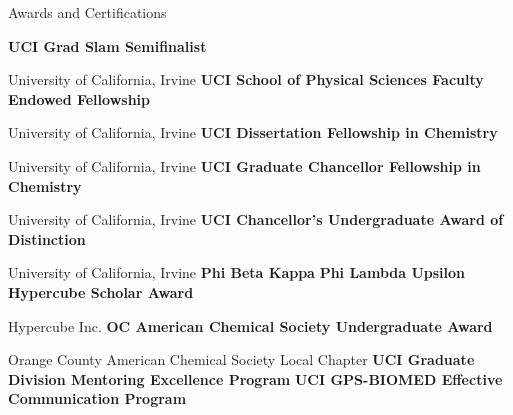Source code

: \begin{rubric}{Awards and Certifications}

  \entry*[Feb 2022] \textbf{UCI Grad Slam Semifinalist}
  
  University of California, Irvine
  \entry*[Jun 2021] \textbf{UCI School of Physical Sciences Faculty Endowed Fellowship}

  University of California, Irvine
  \entry*[Jun 2021] \textbf{UCI Dissertation Fellowship in Chemistry}
  
  University of California, Irvine
  \entry*[Sept 2016] \textbf{UCI Graduate Chancellor Fellowship in Chemistry}
  
  University of California, Irvine
  \entry*[Jun 2015] \textbf{UCI Chancellor's Undergraduate Award of Distinction}
  
  University of California, Irvine
  \entry*[May 2015] \textbf{Phi Beta Kappa}
  \entry*[May 2015] \textbf{Phi Lambda Upsilon}
  \entry*[Jun 2014] \textbf{Hypercube Scholar Award}
  
  Hypercube Inc.
  \entry*[Apr 2014] \textbf{OC American Chemical Society Undergraduate Award}
  
  Orange County American Chemical Society Local Chapter
  \entry*[Mar 2020] \textbf{UCI Graduate Division Mentoring Excellence Program}
  \entry*[Jun 2017] \textbf{UCI GPS-BIOMED Effective Communication Program} 
\end{rubric}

· · · ·

Exercise goal
Find the word "Society" in the entries. Copy each line that holds it.

Task response
  \entry*[Apr 2014] \textbf{OC American Chemical Society Undergraduate Award}
  Orange County American Chemical Society Local Chapter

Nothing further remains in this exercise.